Each entry needs to be given again, character for character.
——
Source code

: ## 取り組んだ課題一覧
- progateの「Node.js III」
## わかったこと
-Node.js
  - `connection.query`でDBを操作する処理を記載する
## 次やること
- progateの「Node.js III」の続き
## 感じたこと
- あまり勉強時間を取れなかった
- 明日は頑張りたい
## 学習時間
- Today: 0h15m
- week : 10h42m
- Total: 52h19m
——
Problem solution ::
Source code

: ## 取り組んだ課題一覧
- progateの「Node.js III」
## わかったこと
-Node.js
  - `connection.query`でDBを操作する処理を記載する
## 次やること
- progateの「Node.js III」の続き
## 感じたこと
- あまり勉強時間を取れなかった
- 明日は頑張りたい
## 学習時間
- Today: 0h15m
- week : 10h42m
- Total: 52h19m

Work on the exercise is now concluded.